The term “evidence-based medicine” was first coined by Sackett and colleagues as “the conscientious, explicit and judicious use of current best evidence in making decisions about the care of individual patients.”1 The key to practising evidence-based medicine is applying the best current knowledge to decisions in individual patients. Medical knowledge is continually and rapidly expanding. For clinicians to practise evidence-based medicine, they must have the skills to read and interpret the medical literature so that they can determine the validity, reliability, credibility and utility of individual articles. These skills are known as critical appraisal skills, and they require some knowledge of biostatistics, clinical epidemiology, decision analysis and economics, and clinical knowledge.

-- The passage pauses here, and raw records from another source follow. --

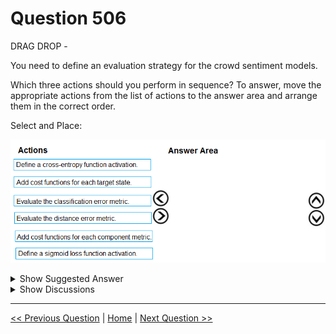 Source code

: # Question 506

DRAG DROP -

You need to define an evaluation strategy for the crowd sentiment models.

Which three actions should you perform in sequence? To answer, move the appropriate actions from the list of actions to the answer area and arrange them in the correct order.

Select and Place:

![Question Image](../images/q506_q_0033200001.png)

<details>
  <summary>Show Suggested Answer</summary>

<img src="../images/q506_ans_0_0033200002.png" alt="Answer Image"><br>

<p>Step 1: Define a cross-entropy function activation</p>
<p>When using a neural network to perform classification and prediction, it is usually better to use cross-entropy error than classification error, and somewhat better to use cross-entropy error than mean squared error to evaluate the quality of the neural network.</p>
<p>Step 2: Add cost functions for each target state.</p>
<p>Step 3: Evaluated the distance error metric.</p>
<p>Reference:</p>
<p>https://www.analyticsvidhya.com/blog/2018/04/fundamentals-deep-learning-regularization-techniques/</p>

</details>

<details>
  <summary>Show Discussions</summary>

<blockquote><p><strong>kurasaki</strong> <code>(Wed 29 Dec 2021 00:27)</code> - <em>Upvotes: 6</em></p><p>Is there anyone could explain why we should use distance error metric not classification error metric (e.g. F-score, etc) as last step? Given this is classification not clustering problem</p></blockquote>
<blockquote><p><strong>Indranee</strong> <code>(Thu 20 Jan 2022 10:02)</code> - <em>Upvotes: 1</em></p><p>The technique we are using here is KMeans clustering to identify market segments/clusters. As we are not solving a supervised classification problem, the classification error metric is not applicable.</p></blockquote>
<blockquote><p><strong>phdykd</strong> <code>(Wed 31 Jul 2024 18:21)</code> - <em>Upvotes: 3</em></p><p>Therefore, the sequence might look like this:

a- Define a cross-entropy function activation: This function is more suitable for multi-class classification problems. It quantifies the difference between two probability distributions: the predictions made by the model and the actual distribution.
b- Add cost functions for each target state: By adding cost functions for each class, the model can optimize its predictions for each category.
c- Evaluate the classification error metric: After the model has been trained, evaluate its performance using a classification error metric. This metric will tell you how often the model&#x27;s predictions are incorrect.
So, the sequence would be A -&gt; B -&gt; C</p></blockquote>

<blockquote><p><strong>phdykd</strong> <code>(Sun 25 Feb 2024 07:55)</code> - <em>Upvotes: 3</em></p><p>C) Evaluate the classification error metric: This is the first step to evaluate the performance of a classification model, such as the crowd sentiment models. The classification error metric measures the proportion of misclassified samples in the dataset and provides a general idea of how well the model is performing.

B) Add cost functions for each target state: Cost functions are used to penalize the model for incorrect predictions and to optimize the model&#x27;s parameters during training. In the case of the crowd sentiment models, adding cost functions for each target state would enable the model to learn the differences between them and adjust its predictions accordingly.

F) Define a sigmoid loss function activation: The sigmoid loss function is a popular choice for binary classification problems such as sentiment analysis. It returns a value between 0 and 1, which can be interpreted as the probability of a sample belonging to a particular class. Defining this function as the activation function for the output layer of the model would help to improve its performance.</p></blockquote>

<blockquote><p><strong>ning</strong> <code>(Sun 18 Jun 2023 13:24)</code> - <em>Upvotes: 1</em></p><p>Sentiment analysis is a multi-class classification, so relevant answer for how to evaluate result is 1, 2, 3 that is 100% sure, what is the correct order??? I do not know ...</p></blockquote>
<blockquote><p><strong>Gr4n4</strong> <code>(Tue 15 Nov 2022 19:52)</code> - <em>Upvotes: 1</em></p><p>Cross entropy is a loss function not an activation function but also, in my opinion, defining a cost function for all target states is not correct (shouldn&#x27;t the cost function be one?); I think at most we can define a cost function for each component (clustering, classification) and evaluate distance metric and classification metric.</p></blockquote>
<blockquote><p><strong>RyanTsai</strong> <code>(Mon 19 Sep 2022 13:21)</code> - <em>Upvotes: 4</em></p><p>ans: 1,2,3</p></blockquote>
<blockquote><p><strong>sp23</strong> <code>(Thu 06 Jan 2022 02:29)</code> - <em>Upvotes: 1</em></p><p>sorry 3,2,4 boxes</p></blockquote>
<blockquote><p><strong>sp23</strong> <code>(Thu 06 Jan 2022 02:28)</code> - <em>Upvotes: 2</em></p><p>3,2,1 boxes</p></blockquote>
<blockquote><p><strong>sp23</strong> <code>(Thu 06 Jan 2022 02:28)</code> - <em>Upvotes: 1</em></p><p>should be 3rd option.</p></blockquote>
<blockquote><p><strong>viplov</strong> <code>(Sat 28 Jan 2023 11:37)</code> - <em>Upvotes: 9</em></p><p>chutiye kuch aata bhi hai tujhe...sirf confuse kar rha hai logo ko..haiiiinnnn</p></blockquote>
<blockquote><p><strong>BTAB</strong> <code>(Mon 15 Jan 2024 14:16)</code> - <em>Upvotes: 6</em></p><p>exactly what I was thinking</p></blockquote>

</details>

---

[<< Previous Question](question_505.md) | [Home](../index.md) | [Next Question >>](question_507.md)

Evidence Based Reviews in Surgery (EBRS) is a program jointly sponsored by the Canadian Association of General Surgeons (CAGS) and the American College of Surgeons (ACS) and is supported by an educational grant from ETHICON and ETHICON ENDO-SURGERY, both units of Johnson & Johnson Medical Products, a division of Johnson & Johnson and ETHICON Inc. and ETHICON ENDO-SURGERY Inc., divisions of Johnson & Johnson Inc. The primary objective of EBRS is to help practising surgeons improve their critical appraisal skills. During the academic year, 8 clinical articles are chosen for review and discussion. They are selected for their clinical relevance to general surgeons and because they cover a spectrum of issues important to surgeons, including causation or risk factors for disease, natural history or prognosis of disease, how to quantify disease, diagnostic tests, early diagnosis and the effectiveness of treatment. A methodological article guides the reader in critical appraisal of the clinical article. Methodological and clinical reviews of the article are performed by experts in the relevant areas and posted on the EBRS website, where they are archived indefinitely. In addition, a listserv allows participants to discuss the monthly article. Surgeons who participate in the monthly packages can obtain Royal College of Physicians and Surgeons of Canada Maintenance of Certification credits and/or continuing medical education credits for the current article only by reading the monthly articles, participating in the listserv discussion, reading the methodological and clinical reviews and completing the monthly online evaluation and multiple choice questions.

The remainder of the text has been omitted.